◆ Brief
An exact copy of the data is needed, but without any of its images.

[Plain-text document sources]
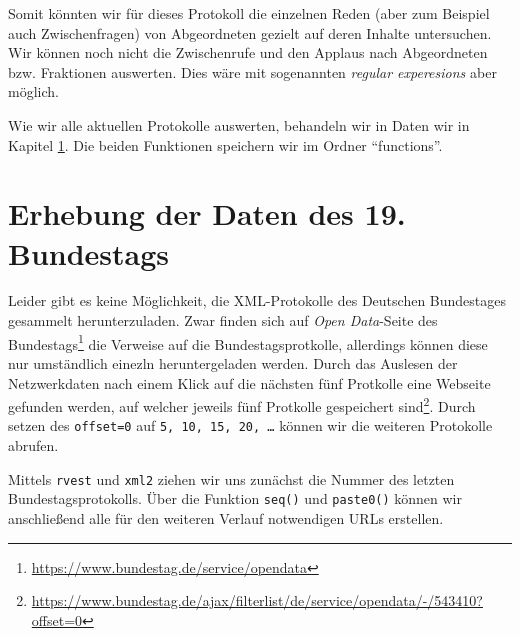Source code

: \documentclass[oneside, 12pt, numbers=endperiod]{scrbook}
\newenvironment{Shaded}{\begin{snugshade}}{\end{snugshade}}
\newcommand{\CharTok}[1]{\textcolor[rgb]{0.31,0.60,0.02}{#1}}
\newcommand{\DataTypeTok}[1]{\textcolor[rgb]{0.13,0.29,0.53}{#1}}
\newcommand{\DecValTok}[1]{\textcolor[rgb]{0.00,0.00,0.81}{#1}}
\newcommand{\KeywordTok}[1]{\textcolor[rgb]{0.13,0.29,0.53}{\textbf{#1}}}
\newcommand{\NormalTok}[1]{#1}
\newcommand{\OperatorTok}[1]{\textcolor[rgb]{0.81,0.36,0.00}{\textbf{#1}}}
\newcommand{\OtherTok}[1]{\textcolor[rgb]{0.56,0.35,0.01}{#1}}
\newcommand{\StringTok}[1]{\textcolor[rgb]{0.31,0.60,0.02}{#1}}
\theoremstyle{definition}
\theoremstyle{definition}
\theoremstyle{definition}
\theoremstyle{remark}
\begin{document}
Somit könnten wir für dieses Protokoll die einzelnen Reden (aber zum
Beispiel auch Zwischenfragen) von Abgeordneten gezielt auf deren Inhalte
untersuchen. Wir können noch nicht die Zwischenrufe und den Applaus nach
Abgeordneten bzw. Fraktionen auswerten. Dies wäre mit sogenannten
\emph{regular experesions} aber möglich.

Wie wir alle aktuellen Protokolle auswerten, behandeln wir in Daten wir
in Kapitel \ref{data-02}. Die beiden Funktionen speichern wir im Ordner
``functions''.

\hypertarget{data-02}{%
\chapter{Erhebung der Daten des 19. Bundestags}\label{data-02}}

Leider gibt es keine Möglichkeit, die XML-Protokolle des Deutschen
Bundestages gesammelt herunterzuladen. Zwar finden sich auf \emph{Open
Data}-Seite des Bundestags\footnote{\url{https://www.bundestag.de/service/opendata}}
die Verweise auf die Bundestagsprotkolle, allerdings können diese nur
umständlich einezln heruntergeladen werden. Durch das Auslesen der
Netzwerkdaten nach einem Klick auf die nächsten fünf Protkolle eine
Webseite gefunden werden, auf welcher jeweils fünf Protkolle gespeichert
sind\footnote{\url{https://www.bundestag.de/ajax/filterlist/de/service/opendata/-/543410?offset=0}}.
Durch setzen des \texttt{offset=0} auf
\texttt{5,\ 10,\ 15,\ 20,\ \ldots{}} können wir die weiteren Protokolle
abrufen.

Mittels \texttt{rvest} und \texttt{xml2} ziehen wir uns zunächst die
Nummer des letzten Bundestagsprotokolls. Über die Funktion
\texttt{seq()} und \texttt{paste0()} können wir anschließend alle für
den weiteren Verlauf notwendigen URLs erstellen.

\begin{Shaded}
\end{Shaded}
\end{document}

◆ Expected output
Source code

: \documentclass[oneside, 12pt, numbers=endperiod]{scrbook}
\newenvironment{Shaded}{\begin{snugshade}}{\end{snugshade}}
\newcommand{\CharTok}[1]{\textcolor[rgb]{0.31,0.60,0.02}{#1}}
\newcommand{\DataTypeTok}[1]{\textcolor[rgb]{0.13,0.29,0.53}{#1}}
\newcommand{\DecValTok}[1]{\textcolor[rgb]{0.00,0.00,0.81}{#1}}
\newcommand{\KeywordTok}[1]{\textcolor[rgb]{0.13,0.29,0.53}{\textbf{#1}}}
\newcommand{\NormalTok}[1]{#1}
\newcommand{\OperatorTok}[1]{\textcolor[rgb]{0.81,0.36,0.00}{\textbf{#1}}}
\newcommand{\OtherTok}[1]{\textcolor[rgb]{0.56,0.35,0.01}{#1}}
\newcommand{\StringTok}[1]{\textcolor[rgb]{0.31,0.60,0.02}{#1}}
\theoremstyle{definition}
\theoremstyle{definition}
\theoremstyle{definition}
\theoremstyle{remark}
\begin{document}
Somit könnten wir für dieses Protokoll die einzelnen Reden (aber zum
Beispiel auch Zwischenfragen) von Abgeordneten gezielt auf deren Inhalte
untersuchen. Wir können noch nicht die Zwischenrufe und den Applaus nach
Abgeordneten bzw. Fraktionen auswerten. Dies wäre mit sogenannten
\emph{regular experesions} aber möglich.

Wie wir alle aktuellen Protokolle auswerten, behandeln wir in Daten wir
in Kapitel \ref{data-02}. Die beiden Funktionen speichern wir im Ordner
``functions''.

\hypertarget{data-02}{%
\chapter{Erhebung der Daten des 19. Bundestags}\label{data-02}}

Leider gibt es keine Möglichkeit, die XML-Protokolle des Deutschen
Bundestages gesammelt herunterzuladen. Zwar finden sich auf \emph{Open
Data}-Seite des Bundestags\footnote{\url{https://www.bundestag.de/service/opendata}}
die Verweise auf die Bundestagsprotkolle, allerdings können diese nur
umständlich einezln heruntergeladen werden. Durch das Auslesen der
Netzwerkdaten nach einem Klick auf die nächsten fünf Protkolle eine
Webseite gefunden werden, auf welcher jeweils fünf Protkolle gespeichert
sind\footnote{\url{https://www.bundestag.de/ajax/filterlist/de/service/opendata/-/543410?offset=0}}.
Durch setzen des \texttt{offset=0} auf
\texttt{5,\ 10,\ 15,\ 20,\ \ldots{}} können wir die weiteren Protokolle
abrufen.

Mittels \texttt{rvest} und \texttt{xml2} ziehen wir uns zunächst die
Nummer des letzten Bundestagsprotokolls. Über die Funktion
\texttt{seq()} und \texttt{paste0()} können wir anschließend alle für
den weiteren Verlauf notwendigen URLs erstellen.

\begin{Shaded}
\end{Shaded}
\end{document}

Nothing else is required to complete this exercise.